Material for this exercise:
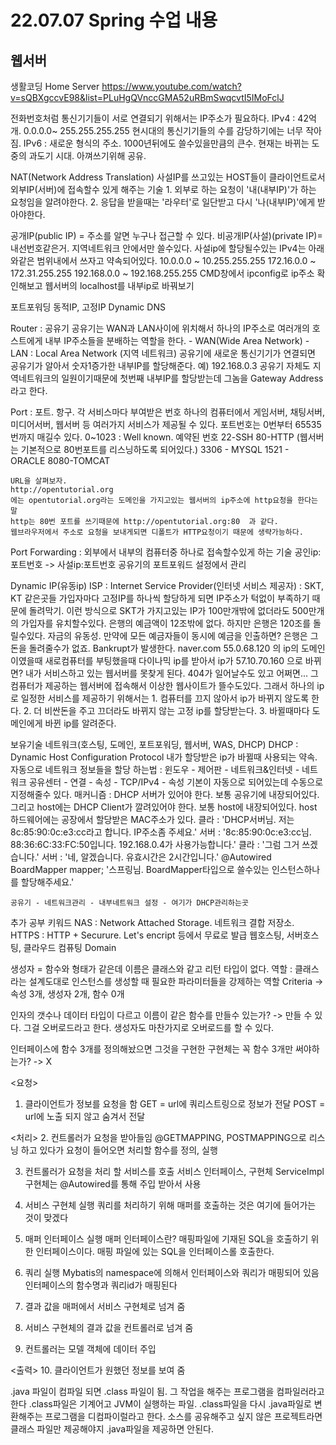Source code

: # 22.07.07 Spring 수업 내용


## 웹서버
생활코딩 Home Server https://www.youtube.com/watch?v=sQBXgccvE98&list=PLuHgQVnccGMA52uRBmSwqcvtI5IMoFclJ

전화번호처럼 통신기기들이 서로 연결되기 위해서는 IP주소가 필요하다.
IPv4 : 42억개. 0.0.0.0~ 255.255.255.255
	현시대의 통신기기들의 수를 감당하기에는 너무 작아짐.
	IPv6 : 새로운 형식의 주소. 1000년뒤에도 쓸수있을만큼의 큰수.
		현재는 바뀌는 도중의 과도기 시대. 아껴쓰기위해 공유.

NAT(Network Address Translation)
	사설IP를 쓰고있는 HOST들이 클라이언트로서 외부IP(서버)에 접속할수 있게 해주는 기술
	1. 외부로 하는 요청이 '내(내부IP)'가 하는 요청임을 알려야한다.
	2. 응답을 받을때는  '라우터'로 일단받고 다시 '나(내부IP)'에게 받아야한다.
	
공개IP(public IP) = 주소를 알면 누구나 접근할 수 있다.
비공개IP(사설)(private IP)= 내선번호같은거. 지역네트워크 안에서만 쓸수있다.
	사설ip에 할당될수있는 IPv4는 아래와같은 범위내에서 쓰자고 약속되어있다.
	10.0.0.0 ~ 10.255.255.255
	172.16.0.0 ~ 172.31.255.255
	192.168.0.0 ~ 192.168.255.255
	CMD창에서 ipconfig로 ip주소 확인해보고 웹서버의 localhost를 내부ip로 바꿔보기
	
포트포워딩
동적IP, 고정IP
Dynamic DNS

Router : 공유기
	공유기는 WAN과 LAN사이에 위치해서 하나의 IP주소로 여러개의 호스트에게 
	내부 IP주소들을 분배하는 역할을 한다.
	- WAN(Wide Area Network)
	- LAN : Local Area Network (지역 네트워크)
	공유기에 새로운 통신기기가 연결되면 공유기가 알아서 숫자1증가한 내부IP를 할당해준다.
	예) 192.168.0.3
	공유기 자체도 지역네트워크의 일원이기때문에 첫번째 내부IP를 할당받는데
	그놈을 Gateway Address라고 한다.

Port : 포트. 항구. 각 서비스마다 부여받은 번호
	하나의 컴퓨터에서 게임서버, 채팅서버, 미디어서버, 웹서버 등 여러가지 서비스가 제공될 수 있다.
	포트번호는 0번부터 65535번까지 매길수 있다.
	0~1023 : Well known. 예약된 번호
	22-SSH
	80-HTTP (웹서버는 기본적으로 80번포트를 리스닝하도록 되어있다.)
	3306 - MYSQL
	1521 - ORACLE
	8080-TOMCAT
	
	URL을 살펴보자.
	http://opentutorial.org
	에는 opentutorial.org라는 도메인을 가지고있는 웹서버의 ip주소에 http요청을 한다는 말
	http는 80번 포트를 쓰기때문에 http://opentutorial.org:80  과 같다.
	웹브라우저에서 주소로 요청을 보내게되면 디폴트가 HTTP요청이기 때문에 생략가능하다. 
Port Forwarding : 외부에서 내부의 컴퓨터중 하나로 접속할수있게 하는 기술
	공인ip:포트번호 -> 사설ip:포트번호
	공유기의 포트포워드 설정에서 관리
	
Dynamic IP(유동ip)
	ISP : Internet Service Provider(인터넷 서비스 제공자) : SKT, KT 같은곳들
	가입자마다 고정IP를 하나씩 할당하게 되면 IP주소가 턱없이 부족하기 때문에 돌려막기.
	이런 방식으로 SKT가 가지고있는 IP가 100만개밖에 없더라도 500만개의 가입자를 유치할수있다.
	은행의 예금액이 12조밖에 없다. 하지만 은행은 120조를 돌릴수있다. 자금의 유동성.
	만약에 모든 예금자들이 동시에 예금을 인출하면?  은행은 그 돈을 돌려줄수가 없죠. Bankrupt가 발생한다.
	naver.com   55.0.68.120 의 ip의 도메인이였을때
	새로컴퓨터를 부팅했을때 다이나믹 ip를 받아서 ip가 57.10.70.160 으로 바뀌면?
	내가 서비스하고 있는 웹서버를 못찾게 된다. 404가 일어날수도 있고
	어쩌면... 그 컴퓨터가 제공하는 웹서버에 접속해서 이상한 웹사이트가 뜰수도있다.
	그래서 하나의 ip로 일정한 서비스를 제공하기 위해서는
	1. 컴퓨터를 끄지 않아서 ip가 바뀌지 않도록 한다.
	2. 더 비싼돈을 주고 끄더라도 바뀌지 않는 고정 ip를 할당받는다.
	3. 바뀔때마다 도메인에게 바뀐 ip를 알려준다.
	
보유기술
	네트워크(호스팅, 도메인, 포트포워딩, 웹서버, WAS, DHCP)
DHCP : Dynamic Host Configuration Protocol
	내가 할당받은 ip가 바뀔때 사용되는 약속. 자동으로 네트워크 정보들을 할당
	하는법 : 윈도우 - 제어판 - 네트워크&인터넷 - 네트워크 공유센터 - 연결 - 속성 - TCP/IPv4 - 속성
	기본이 자동으로 되어있는데 수동으로 지정해줄수 있다.
	매커니즘 : DHCP 서버가 있어야 한다. 보통 공유기에 내장되어있다.
		그리고 host에는 DHCP Client가 깔려있어야 한다. 보통 host에 내장되어있다.
		host 하드웨어에는 공장에서 할당받은 MAC주소가 있다.
		클라 : 'DHCP서버님. 저는 8c:85:90:0c:e3:cc라고 합니다. IP주소좀 주세요.'
		서버 : '8c:85:90:0c:e3:cc님. 88:36:6C:33:FC:50입니다. 192.168.0.4가 사용가능합니다.'
		클라 : '그럼 그거 쓰겠습니다.'
		서버 : '네, 알겠습니다. 유효시간은 2시간입니다.'
		@Autowired
		BoardMapper mapper;
		'스프링님. BoardMapper타입으로 쓸수있는 인스턴스하나를 할당해주세요.'
		
	공유기 - 네트워크관리 - 내부네트워크 설정 - 여기가 DHCP관리하는곳

추가 공부 키워드
NAS : Network Attached Storage. 네트워크 결합 저장소.
HTTPS : HTTP + Securure.   Let's encript 등에서 무료로 발급
웹호스팅, 서버호스팅, 클라우드 컴퓨팅
Domain


생성자 = 함수와 형태가 같은데 이름은 클래스와 같고 리턴 타입이 없다.
역할 : 클래스라는 설계도대로 인스턴스를 생성할 때 필요한 파라미터들을 강제하는 역할
Criteria -> 속성 3개, 생성자 2개, 함수 0개

인자의 갯수나 데이터 타입이 다르고 이름이 같은 함수를 만들수 있는가?
-> 만들 수 있다. 그걸 오버로드라고 한다.
생성자도 마찬가지로 오버로드를 할 수 있다.

인터페이스에 함수 3개를 정의해놨으면
그것을 구현한 구현체는 꼭 함수 3개만 써야하는가? -> X




<요청>
1. 클라이언트가 정보를 요청을 함
GET = url에 쿼리스트링으로 정보가 전달
POST = url에 노출 되지 않고 숨겨서 전달

<처리>
2. 컨트롤러가 요청을 받아들임
@GETMAPPING, POSTMAPPING으로 리스닝 하고 있다가 요청이 들어오면 처리할 함수를 정의, 실행

3. 컨트롤러가 요청을 처리 할 서비스를 호출
서비스 인터페이스, 구현체 ServiceImpl
구현체는 @Autowired를 통해 주입 받아서 사용

4. 서비스 구현체 실행
쿼리를 처리하기 위해 매퍼를 호출하는 것은 여기에 들어가는 것이 맞겠다

5. 매퍼 인터페이스 실행
매퍼 인터페이스란? 매핑파일에 기재된 SQL을 호출하기 위한 인터페이스이다.
매핑 파일에 있는 SQL을 인터페이스롤 호출한다.

6. 쿼리 실행
Mybatis의 namespace에 의해서 인터페이스와 쿼리가 매핑되어 있음
인터페이스의 함수명과 쿼리id가 매핑된다

7. 결과 값을 매퍼에서 서비스 구현체로 넘겨 줌

8. 서비스 구현체의 결과 값을 컨트롤러로 넘겨 줌

9. 컨트롤러는 모델 객체에 데이터 주입

<출력>
10. 클라이언트가 원했던 정보를 보여 줌



.java 파일이 컴파일 되면 .class 파일이 됨. 그 작업을 해주는 프로그램을 컴파일러라고 한다
.class파일은 기계어고 JVM이 실행하는 파일.
.class파일을 다시 .java파일로 변환해주는 프로그램을 디컴파이럴라고 한다.
소스를 공유해주고 싶지 않은 프로젝트라면 클래스 파일만 제공해야지 .java파일을 제공하면 안된다.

Exercise:
When a line contains the string "가지고있는", copy it from the records.

Solution:
	에는 opentutorial.org라는 도메인을 가지고있는 웹서버의 ip주소에 http요청을 한다는 말
	이런 방식으로 SKT가 가지고있는 IP가 100만개밖에 없더라도 500만개의 가입자를 유치할수있다.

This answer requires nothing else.